Reste la question du taux applicable : pour « rénover une maison ancienne à Saint-Corneille », un ménage très modeste mobilise jusqu'à 32 000 €, un ménage modeste 24 000 €, un ménage intermédiaire 18 000 € et un ménage aux revenus supérieurs 4 000 € sur l'assiette de 40 000 € HT. À deux classes gagnées, l'assiette redescend à 30 000 € HT et les montants suivent dans la même proportion.
Sur ce territoire, l'ancienneté du parc conditionne la part de logements relevant de ces précautions constructives. On relève 563 résidences principales recensées, 84 % de propriétaires occupants, 98 % de maisons individuelles, en zone climatique H2b. Ces valeurs ne décident d'aucun projet à elles seules, mais elles fixent l'ordre de grandeur dans lequel un chiffrage à Saint-Corneille est crédible.
En cas de contrôle sur site à Saint-Corneille : la mention de une perméance compatible avec un mur capillaire (µ faible) sur le devis, la qualification RGE de un artisan formé aux enduits chaux-chanvre, et le relevé d'humidité des maçonneries avant fermeture. Un dossier complet sécurise jusqu'à 32 000 € d'aide ; un dossier incomplet suspend le versement jusqu'à régularisation.
Le climat entre dans le calcul réglementaire : la zone H2b applicable à Saint-Corneille correspond à une base de 225 kWh/m²/an. Plus cette base est élevée, plus la rénovation d'un bâti antérieur à 1948 rentabilise vite son surcoût, à performance identique.
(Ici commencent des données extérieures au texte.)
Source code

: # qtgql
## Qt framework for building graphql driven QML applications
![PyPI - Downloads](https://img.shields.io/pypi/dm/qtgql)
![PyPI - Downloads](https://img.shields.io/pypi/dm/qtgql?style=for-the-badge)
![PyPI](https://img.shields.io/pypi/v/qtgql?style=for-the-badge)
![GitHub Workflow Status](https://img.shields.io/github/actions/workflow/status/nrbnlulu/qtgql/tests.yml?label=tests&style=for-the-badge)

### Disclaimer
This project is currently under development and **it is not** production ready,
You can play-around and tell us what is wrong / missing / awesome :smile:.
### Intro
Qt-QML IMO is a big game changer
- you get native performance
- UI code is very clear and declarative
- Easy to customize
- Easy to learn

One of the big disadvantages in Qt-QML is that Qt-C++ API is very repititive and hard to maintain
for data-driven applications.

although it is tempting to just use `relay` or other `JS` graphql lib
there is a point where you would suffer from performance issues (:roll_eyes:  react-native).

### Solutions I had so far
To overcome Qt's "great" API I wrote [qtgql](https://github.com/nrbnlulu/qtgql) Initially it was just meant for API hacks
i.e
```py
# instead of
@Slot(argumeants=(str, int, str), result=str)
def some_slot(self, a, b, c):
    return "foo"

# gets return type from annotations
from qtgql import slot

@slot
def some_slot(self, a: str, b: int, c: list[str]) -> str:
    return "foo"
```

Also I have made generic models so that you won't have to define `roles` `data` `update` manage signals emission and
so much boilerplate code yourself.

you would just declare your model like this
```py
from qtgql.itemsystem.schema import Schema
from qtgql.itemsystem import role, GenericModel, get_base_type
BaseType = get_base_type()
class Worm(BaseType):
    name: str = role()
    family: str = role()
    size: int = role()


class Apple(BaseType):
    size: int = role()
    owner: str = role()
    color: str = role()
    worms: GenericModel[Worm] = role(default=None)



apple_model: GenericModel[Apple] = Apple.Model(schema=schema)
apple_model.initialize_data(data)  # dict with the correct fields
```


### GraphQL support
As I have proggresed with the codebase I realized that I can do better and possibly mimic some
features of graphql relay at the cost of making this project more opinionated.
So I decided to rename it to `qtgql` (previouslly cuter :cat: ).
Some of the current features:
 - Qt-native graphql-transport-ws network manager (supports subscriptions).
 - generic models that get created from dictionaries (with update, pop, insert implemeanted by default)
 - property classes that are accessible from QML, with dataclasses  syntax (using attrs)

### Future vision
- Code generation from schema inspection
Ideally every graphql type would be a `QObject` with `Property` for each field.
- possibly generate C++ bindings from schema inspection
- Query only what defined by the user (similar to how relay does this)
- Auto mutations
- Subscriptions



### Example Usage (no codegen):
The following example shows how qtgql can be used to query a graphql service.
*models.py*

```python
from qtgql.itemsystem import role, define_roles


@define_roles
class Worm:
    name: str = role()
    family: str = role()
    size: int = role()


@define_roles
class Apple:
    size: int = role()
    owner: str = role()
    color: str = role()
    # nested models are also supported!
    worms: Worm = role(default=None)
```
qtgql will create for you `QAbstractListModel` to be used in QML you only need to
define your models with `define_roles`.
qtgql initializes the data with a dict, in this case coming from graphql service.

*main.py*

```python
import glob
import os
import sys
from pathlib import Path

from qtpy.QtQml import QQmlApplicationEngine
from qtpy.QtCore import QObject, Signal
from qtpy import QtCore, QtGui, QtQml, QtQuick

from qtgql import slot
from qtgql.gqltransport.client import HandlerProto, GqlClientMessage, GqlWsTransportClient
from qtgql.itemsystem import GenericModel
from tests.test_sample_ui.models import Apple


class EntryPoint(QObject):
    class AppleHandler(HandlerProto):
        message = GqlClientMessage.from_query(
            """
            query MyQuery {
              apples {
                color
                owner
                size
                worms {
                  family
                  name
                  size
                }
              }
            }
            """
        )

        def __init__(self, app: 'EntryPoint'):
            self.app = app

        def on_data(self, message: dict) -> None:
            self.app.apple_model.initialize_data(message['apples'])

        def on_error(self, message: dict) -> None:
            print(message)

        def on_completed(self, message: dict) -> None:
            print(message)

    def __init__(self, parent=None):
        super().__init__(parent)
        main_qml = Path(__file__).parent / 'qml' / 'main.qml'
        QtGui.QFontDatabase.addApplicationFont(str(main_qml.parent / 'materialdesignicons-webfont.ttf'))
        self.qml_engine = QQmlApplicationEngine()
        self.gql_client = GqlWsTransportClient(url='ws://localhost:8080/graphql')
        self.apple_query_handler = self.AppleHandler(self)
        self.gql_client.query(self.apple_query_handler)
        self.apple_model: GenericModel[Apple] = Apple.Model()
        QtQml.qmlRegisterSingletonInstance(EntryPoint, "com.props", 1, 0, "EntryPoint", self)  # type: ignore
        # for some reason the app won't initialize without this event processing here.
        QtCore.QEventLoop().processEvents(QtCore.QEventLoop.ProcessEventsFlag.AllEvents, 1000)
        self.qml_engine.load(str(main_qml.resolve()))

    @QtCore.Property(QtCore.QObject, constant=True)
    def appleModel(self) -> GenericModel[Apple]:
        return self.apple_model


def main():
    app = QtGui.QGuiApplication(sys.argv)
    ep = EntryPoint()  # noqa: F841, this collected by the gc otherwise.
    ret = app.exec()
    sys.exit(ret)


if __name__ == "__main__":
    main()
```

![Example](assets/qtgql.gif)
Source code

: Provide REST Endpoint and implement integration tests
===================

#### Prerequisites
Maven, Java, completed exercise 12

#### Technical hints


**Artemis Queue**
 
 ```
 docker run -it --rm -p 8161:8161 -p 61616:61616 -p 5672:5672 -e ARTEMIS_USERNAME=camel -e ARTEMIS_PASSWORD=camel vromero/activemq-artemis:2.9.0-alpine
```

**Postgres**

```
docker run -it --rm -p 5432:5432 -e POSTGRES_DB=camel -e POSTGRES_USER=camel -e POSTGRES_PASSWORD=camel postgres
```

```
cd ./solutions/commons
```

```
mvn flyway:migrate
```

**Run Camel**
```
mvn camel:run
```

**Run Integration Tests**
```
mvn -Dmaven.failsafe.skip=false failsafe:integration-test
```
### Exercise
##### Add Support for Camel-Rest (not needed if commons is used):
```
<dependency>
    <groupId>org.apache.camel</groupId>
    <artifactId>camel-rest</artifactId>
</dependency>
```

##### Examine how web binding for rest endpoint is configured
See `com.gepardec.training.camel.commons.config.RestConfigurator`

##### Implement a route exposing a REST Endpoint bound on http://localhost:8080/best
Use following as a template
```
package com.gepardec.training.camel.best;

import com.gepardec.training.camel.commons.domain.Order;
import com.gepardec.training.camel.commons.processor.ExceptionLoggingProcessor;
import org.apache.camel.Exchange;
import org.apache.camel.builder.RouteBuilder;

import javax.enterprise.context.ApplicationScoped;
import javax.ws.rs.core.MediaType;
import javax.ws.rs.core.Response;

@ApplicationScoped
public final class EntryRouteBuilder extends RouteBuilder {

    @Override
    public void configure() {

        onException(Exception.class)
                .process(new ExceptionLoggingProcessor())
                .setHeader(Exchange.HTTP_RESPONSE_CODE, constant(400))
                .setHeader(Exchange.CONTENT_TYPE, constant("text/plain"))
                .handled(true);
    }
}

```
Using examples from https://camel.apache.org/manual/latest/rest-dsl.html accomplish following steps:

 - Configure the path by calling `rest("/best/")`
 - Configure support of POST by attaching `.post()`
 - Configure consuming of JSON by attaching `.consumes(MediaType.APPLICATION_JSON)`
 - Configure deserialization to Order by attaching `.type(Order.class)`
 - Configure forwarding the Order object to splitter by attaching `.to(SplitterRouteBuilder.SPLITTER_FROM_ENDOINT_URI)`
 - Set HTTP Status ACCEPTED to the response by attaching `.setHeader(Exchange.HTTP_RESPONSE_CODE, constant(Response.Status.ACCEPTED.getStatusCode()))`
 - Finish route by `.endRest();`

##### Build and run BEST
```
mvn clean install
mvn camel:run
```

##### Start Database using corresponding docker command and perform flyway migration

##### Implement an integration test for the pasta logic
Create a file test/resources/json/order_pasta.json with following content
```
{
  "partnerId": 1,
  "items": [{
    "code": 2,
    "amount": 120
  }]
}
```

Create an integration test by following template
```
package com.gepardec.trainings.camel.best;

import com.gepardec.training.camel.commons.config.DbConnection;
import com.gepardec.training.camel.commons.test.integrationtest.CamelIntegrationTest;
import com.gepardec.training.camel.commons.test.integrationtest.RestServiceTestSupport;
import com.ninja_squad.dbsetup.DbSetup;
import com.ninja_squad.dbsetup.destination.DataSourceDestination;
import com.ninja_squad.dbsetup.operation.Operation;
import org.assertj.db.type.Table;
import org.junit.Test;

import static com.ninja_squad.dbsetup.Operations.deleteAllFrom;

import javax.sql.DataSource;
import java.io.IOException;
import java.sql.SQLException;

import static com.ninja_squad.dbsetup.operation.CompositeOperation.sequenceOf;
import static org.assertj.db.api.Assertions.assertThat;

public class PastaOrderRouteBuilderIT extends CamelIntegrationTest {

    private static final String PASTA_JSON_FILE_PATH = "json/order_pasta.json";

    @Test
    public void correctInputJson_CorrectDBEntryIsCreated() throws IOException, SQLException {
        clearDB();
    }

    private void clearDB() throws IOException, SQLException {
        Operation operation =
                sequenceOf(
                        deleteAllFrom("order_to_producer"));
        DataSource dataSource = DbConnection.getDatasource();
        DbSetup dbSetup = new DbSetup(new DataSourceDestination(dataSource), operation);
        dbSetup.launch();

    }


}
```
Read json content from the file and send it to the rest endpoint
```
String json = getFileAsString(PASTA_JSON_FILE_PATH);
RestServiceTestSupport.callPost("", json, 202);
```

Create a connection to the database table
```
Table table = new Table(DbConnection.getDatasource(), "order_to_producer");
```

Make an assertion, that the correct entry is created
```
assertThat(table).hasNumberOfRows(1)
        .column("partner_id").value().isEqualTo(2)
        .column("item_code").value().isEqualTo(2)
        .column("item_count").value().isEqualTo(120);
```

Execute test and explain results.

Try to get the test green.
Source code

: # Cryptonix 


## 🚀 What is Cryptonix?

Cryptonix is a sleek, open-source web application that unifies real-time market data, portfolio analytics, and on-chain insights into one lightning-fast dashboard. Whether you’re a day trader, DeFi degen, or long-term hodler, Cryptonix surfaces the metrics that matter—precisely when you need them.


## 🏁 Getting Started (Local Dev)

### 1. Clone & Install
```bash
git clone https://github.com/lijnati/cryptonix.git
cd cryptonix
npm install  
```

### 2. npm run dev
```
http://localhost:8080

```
Amortissement à Saint-Corneille : le poste de 25 740 € s'étale sur une vingtaine d'années d'usage, soit 1 287 € par an. Encore faut-il que une perméance compatible avec un mur capillaire (µ faible) reste vérifié après travaux, faute de quoi la performance se dégrade avant la fin de l'amortissement.
L'écart entre profils est considérable à Saint-Corneille : 32 000 € pour un ménage très modeste contre 4 000 € pour un ménage aux revenus supérieurs, sur la même assiette de 40 000 € HT. Pour la rénovation d'un bâti antérieur à 1948, le montage financier n'a donc rien de commun d'un foyer à l'autre.
Ne signez rien avant l'accord : sur la rénovation d'un bâti antérieur à 1948 à Saint-Corneille, l'antériorité du dossier est une condition d'éligibilité, pas une formalité. L'enjeu se chiffre à 32 000 € pour un profil très modeste et 18 000 € pour un profil intermédiaire.
Ce que ce poste consomme d'assiette : 64 % du plafond applicable à Saint-Corneille pour le bâti ancien. Traduit en aide effective, cela donne 20 592 € pris en charge au taux de 80 % (profil bleu) et 11 583 € au taux de 45 % (profil violet), le solde restant à financer.
La part de propriétaires occupants — 84 % à Saint-Corneille — dessine le volume de projets réellement engageables à court terme sur la rénovation d'un bâti antérieur à 1948, soit environ 473 logements. Le reste du parc suppose un montage locatif, avec ses propres conditions d'éligibilité.